At an immediate level the results of a genetic diagnosis will be fed back to patients through the Oxford-based National Diagnostic and Advisory Service for Congenital Myasthenic Syndromes.
For patients and their families this provides:
i) A definitive diagnosis
ii) A basis for genetic counselling, prenatal diagnosis, and prognostic advice.
iii) Inappropriate diagnosis and treatments will be avoided. For challenging cases, prior to genetic analysis, the patient will often have had immunosuppression and undergone a thymectomy.
There are at least six different effect drugs that can be used either independently or in combination for the congenital myasthenic syndromes. Knowledge of the disease mechanism for particular mutations provides the basis for appropriate therapy. Correct therapy can have a dramatic beneficial effect both on muscle strength and quality of life. For instance, we first defined DOK7 mutations as a cause of congenital myasthenic syndrome and by treating these patients appropriately we are often able to get patients who were wheel chair-dependent leading near normal lives. A tailored treatment service will continue to provide
iv) Dramatic improvement in quality of life for patients and their families.
For the broader UK economy appropriate therapy for a disabling and sometimes life-threatening disorder will:
i) Reduced clinical burden of these disorders
ii) Reduce or prevent ITU admissions which are frequent for patients with certain subtypes of congenital myasthenic syndrome, but may occur for all forms.
iii) Improved performance and quality of life in employment.
iv) Reduce burden of caring performed by family members and social services
v) Facilitate employment
vi) Reduce the overall costs in benefits that are required for a disabled person
vii) Reduce the requirement for one-to-one support in school or outside
Other NHS benefits:
i) The NHS will benefit from definitive diagnosis
ii) Improved education of clinicians on managing these disorders
iii) Increased understanding of principle of translating basic research into clinical solutions e.g. 'bench to beside'

These benefits will be rapidly transferred from laboratory to patients through the National Service for Congenital Myasthenic Syndromes, where patients are quickly offered consultations once the genetics and disease mechanism of their condition is defined.
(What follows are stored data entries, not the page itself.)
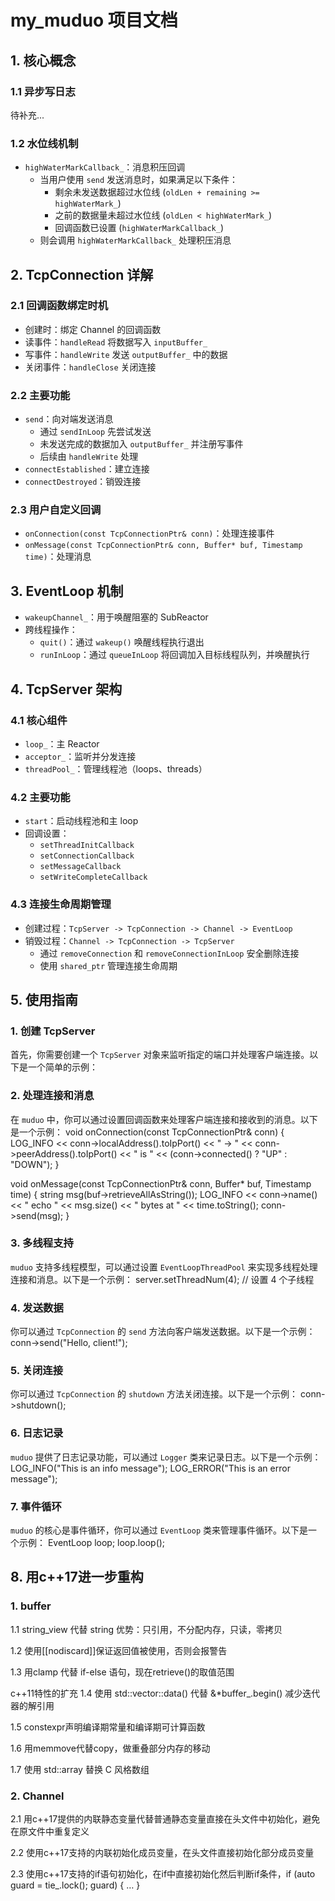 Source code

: # my_muduo 项目文档

## 1. 核心概念

### 1.1 异步写日志
待补充...

### 1.2 水位线机制
- `highWaterMarkCallback_`：消息积压回调
  - 当用户使用 `send` 发送消息时，如果满足以下条件：
    - 剩余未发送数据超过水位线 (`oldLen + remaining >= highWaterMark_`)
    - 之前的数据量未超过水位线 (`oldLen < highWaterMark_`)
    - 回调函数已设置 (`highWaterMarkCallback_`)
  - 则会调用 `highWaterMarkCallback_` 处理积压消息

## 2. TcpConnection 详解

### 2.1 回调函数绑定时机
- 创建时：绑定 Channel 的回调函数
- 读事件：`handleRead` 将数据写入 `inputBuffer_`
- 写事件：`handleWrite` 发送 `outputBuffer_` 中的数据
- 关闭事件：`handleClose` 关闭连接

### 2.2 主要功能
- `send`：向对端发送消息
  - 通过 `sendInLoop` 先尝试发送
  - 未发送完成的数据加入 `outputBuffer_` 并注册写事件
  - 后续由 `handleWrite` 处理
- `connectEstablished`：建立连接
- `connectDestroyed`：销毁连接

### 2.3 用户自定义回调
- `onConnection(const TcpConnectionPtr& conn)`：处理连接事件
- `onMessage(const TcpConnectionPtr& conn, Buffer* buf, Timestamp time)`：处理消息

## 3. EventLoop 机制

- `wakeupChannel_`：用于唤醒阻塞的 SubReactor
- 跨线程操作：
  - `quit()`：通过 `wakeup()` 唤醒线程执行退出
  - `runInLoop`：通过 `queueInLoop` 将回调加入目标线程队列，并唤醒执行

## 4. TcpServer 架构

### 4.1 核心组件
- `loop_`：主 Reactor
- `acceptor_`：监听并分发连接
- `threadPool_`：管理线程池（loops、threads）

### 4.2 主要功能
- `start`：启动线程池和主 loop
- 回调设置：
  - `setThreadInitCallback`
  - `setConnectionCallback`
  - `setMessageCallback`
  - `setWriteCompleteCallback`

### 4.3 连接生命周期管理
- 创建过程：`TcpServer -> TcpConnection -> Channel -> EventLoop`
- 销毁过程：`Channel -> TcpConnection -> TcpServer`
  - 通过 `removeConnection` 和 `removeConnectionInLoop` 安全删除连接
  - 使用 `shared_ptr` 管理连接生命周期

## 5. 使用指南

### 1. 创建 TcpServer
首先，你需要创建一个 `TcpServer` 对象来监听指定的端口并处理客户端连接。以下是一个简单的示例：


### 2. 处理连接和消息
在 `muduo` 中，你可以通过设置回调函数来处理客户端连接和接收到的消息。以下是一个示例：
void onConnection(const TcpConnectionPtr& conn) {
    LOG_INFO << conn->localAddress().toIpPort() << " -> "
                << conn->peerAddress().toIpPort() << " is "
                << (conn->connected() ? "UP" : "DOWN");
}

void onMessage(const TcpConnectionPtr& conn, Buffer* buf, Timestamp time) {
    string msg(buf->retrieveAllAsString());
    LOG_INFO << conn->name() << " echo " << msg.size() << " bytes at " << time.toString();
    conn->send(msg);
}

### 3. 多线程支持
`muduo` 支持多线程模型，可以通过设置 `EventLoopThreadPool` 来实现多线程处理连接和消息。以下是一个示例：
server.setThreadNum(4); // 设置 4 个子线程

### 4. 发送数据
你可以通过 `TcpConnection` 的 `send` 方法向客户端发送数据。以下是一个示例：
conn->send("Hello, client!");

### 5. 关闭连接
你可以通过 `TcpConnection` 的 `shutdown` 方法关闭连接。以下是一个示例：
conn->shutdown();


### 6. 日志记录
`muduo` 提供了日志记录功能，可以通过 `Logger` 类来记录日志。以下是一个示例：
LOG_INFO("This is an info message");
LOG_ERROR("This is an error message");

### 7. 事件循环
`muduo` 的核心是事件循环，你可以通过 `EventLoop` 类来管理事件循环。以下是一个示例：
EventLoop loop;
loop.loop();


## 8. 用c++17进一步重构

### 1. buffer
1.1 string_view 代替 string
优势：只引用，不分配内存，只读，零拷贝

1.2 使用[[nodiscard]]保证返回值被使用，否则会报警告

1.3 用clamp 代替 if-else 语句，现在retrieve()的取值范围

c++11特性的扩充
1.4 使用 std::vector::data() 代替 &*buffer_.begin() 
减少迭代器的解引用

1.5 constexpr声明编译期常量和编译期可计算函数

1.6 用memmove代替copy，做重叠部分内存的移动

1.7 使用 std::array 替换 C 风格数组


### 2. Channel
2.1 用c++17提供的内联静态变量代替普通静态变量直接在头文件中初始化，避免在原文件中重复定义

2.2 使用c++17支持的内联初始化成员变量，在头文件直接初始化部分成员变量

2.3 使用c++17支持的if语句初始化，在if中直接初始化然后判断if条件，if (auto guard = tie_.lock(); guard) { … }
Patients are regularly updated on advances from the laboratory through Patient open days, or through the Myasthenia Gravis Association and Muscular Dystrophy Campaign charities.
Named researchers have been part of this programme for many years and are uniquely qualified to educate clinical fellows and research students on these specialised disorders and the techniques used for functional analysis of mutations.

We are exploring novel therapeutic approaches based on the biology of the DOK7 protein. Though at an early research stage, this approach may potentially have applications in a wide variety of neuromuscular disorders that feature defective neuromuscular junction structure during disease progression such as ALS, SMA, or sarcopenia which are intractable and multifactorial diseases.